> _Task item_
For each line below that holds the word "すかいゆき", make a copy.

> _Records to use_
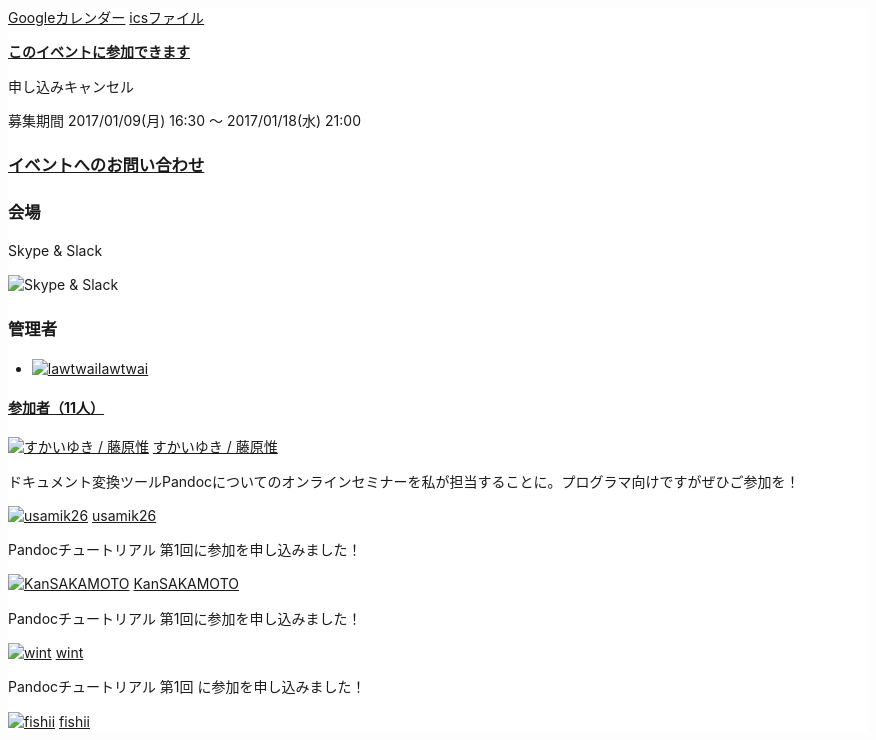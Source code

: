 [<span class="icon_gcal_add">Googleカレンダー</span>](http://www.google.com/calendar/event?action=TEMPLATE&text=Pandoc%E3%83%81%E3%83%A5%E3%83%BC%E3%83%88%E3%83%AA%E3%82%A2%E3%83%AB%20%E7%AC%AC1%E5%9B%9E&dates=20170120T130000Z/20170120T143000Z&details=https%3A//haskell-with-skype.connpass.com/event/48446/&location=Skype%20%26amp%3B%20Slack&trp=false&sprop=https%3A//haskell-with-skype.connpass.com/event/48446/&sprop=name:connpass) [<span class="icon_ics_dl">icsファイル</span>](https://connpass.com/event/48446.ics)

[**<span class="icon_entry">このイベントに参加できます</span>**](https://haskell-with-skype.connpass.com/event/48446/participation/)

申し込みキャンセル

募集期間
2017/01/09(月) 16:30 〜
2017/01/18(水) 21:00

### [<span class="icon_gray_mail">イベントへのお問い合わせ</span>](https://haskell-with-skype.connpass.com/event/48446/inquiry/)

### <span class="icon_gray_place">会場</span>

<span class="fn org">Skype & Slack</span>

<img src="https://connpass.com/static/img/common/no_map.png" title="Skype &amp; Slack" alt="Skype &amp; Slack" width="238" height="238" />

### 管理者

-   <a href="https://connpass.com/user/lawtwai/open/" class="image_link" title="lawtwai"><img src="https://connpass-tokyo.s3.amazonaws.com/thumbs/08/00/08004faeb6e6bfde6bc6310b45497465.png" title="lawtwai" alt="lawtwai" width="23" height="23" />lawtwai</a>

#### [参加者（11人）](https://haskell-with-skype.connpass.com/event/48446/participation/#participants)

<a href="https://connpass.com/user/sky_y/" class="thumbnail image_link"><img src="https://connpass-tokyo.s3.amazonaws.com/thumbs/fd/b4/fdb4f9f9c1fe736caccbc43ab10c9b9f.png" alt="すかいゆき / 藤原惟" width="23" height="23" /></a>
[すかいゆき / 藤原惟](https://connpass.com/user/sky_y/)

ドキュメント変換ツールPandocについてのオンラインセミナーを私が担当することに。プログラマ向けですがぜひご参加を！

<a href="https://connpass.com/user/usami-k/" class="thumbnail image_link"><img src="https://connpass-tokyo.s3.amazonaws.com/thumbs/cc/88/cc88b1f794a9f9b2ac9381646c1b9258.png" alt="usamik26" width="23" height="23" /></a>
[usamik26](https://connpass.com/user/usami-k/)

Pandocチュートリアル 第1回に参加を申し込みました！

<a href="https://connpass.com/user/KanSAKAMOTO/" class="thumbnail image_link"><img src="https://connpass-tokyo.s3.amazonaws.com/thumbs/86/ad/86addc1e008651580bc8ff2809b154fd.png" alt="KanSAKAMOTO" width="23" height="23" /></a>
[KanSAKAMOTO](https://connpass.com/user/KanSAKAMOTO/)

Pandocチュートリアル 第1回に参加を申し込みました！

<a href="https://connpass.com/user/wint/" class="thumbnail image_link"><img src="https://connpass-tokyo.s3.amazonaws.com/thumbs/01/f8/01f8494848a440e995a4b6b6a739a9a9.png" alt="wint" width="23" height="23" /></a>
[wint](https://connpass.com/user/wint/)

Pandocチュートリアル 第1回 に参加を申し込みました！

<a href="https://connpass.com/user/fishii/" class="thumbnail image_link"><img src="https://connpass.com/static/img/common/user_no_image.gif" alt="fishii" width="23" height="23" /></a>
[fishii](https://connpass.com/user/fishii/)
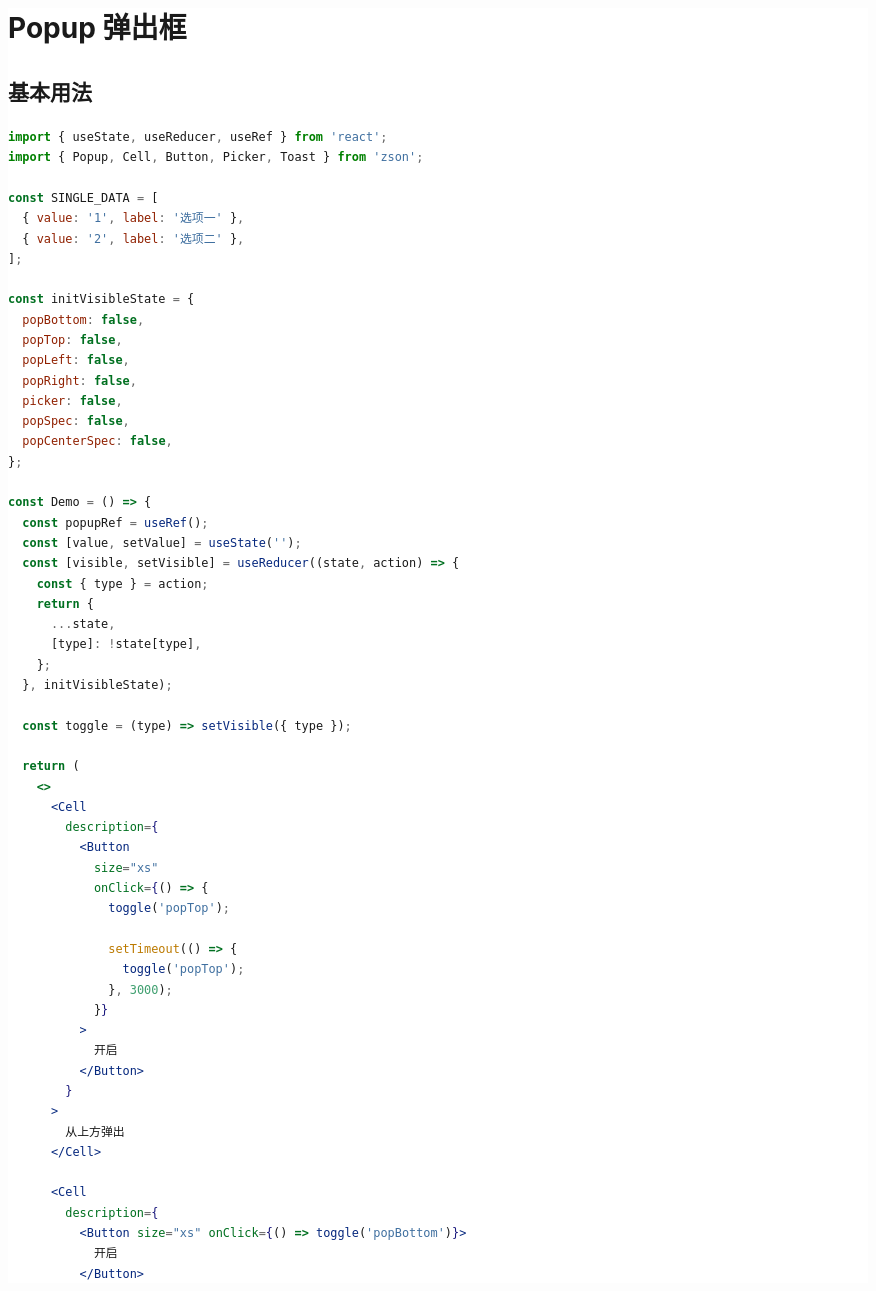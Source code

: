 # Popup 弹出框

## 基本用法

```jsx
import { useState, useReducer, useRef } from 'react';
import { Popup, Cell, Button, Picker, Toast } from 'zson';

const SINGLE_DATA = [
  { value: '1', label: '选项一' },
  { value: '2', label: '选项二' },
];

const initVisibleState = {
  popBottom: false,
  popTop: false,
  popLeft: false,
  popRight: false,
  picker: false,
  popSpec: false,
  popCenterSpec: false,
};

const Demo = () => {
  const popupRef = useRef();
  const [value, setValue] = useState('');
  const [visible, setVisible] = useReducer((state, action) => {
    const { type } = action;
    return {
      ...state,
      [type]: !state[type],
    };
  }, initVisibleState);

  const toggle = (type) => setVisible({ type });

  return (
    <>
      <Cell
        description={
          <Button
            size="xs"
            onClick={() => {
              toggle('popTop');

              setTimeout(() => {
                toggle('popTop');
              }, 3000);
            }}
          >
            开启
          </Button>
        }
      >
        从上方弹出
      </Cell>

      <Cell
        description={
          <Button size="xs" onClick={() => toggle('popBottom')}>
            开启
          </Button>
```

> _Problem solution_
<a href="https://connpass.com/user/sky_y/" class="thumbnail image_link"><img src="https://connpass-tokyo.s3.amazonaws.com/thumbs/fd/b4/fdb4f9f9c1fe736caccbc43ab10c9b9f.png" alt="すかいゆき / 藤原惟" width="23" height="23" /></a>
[すかいゆき / 藤原惟](https://connpass.com/user/sky_y/)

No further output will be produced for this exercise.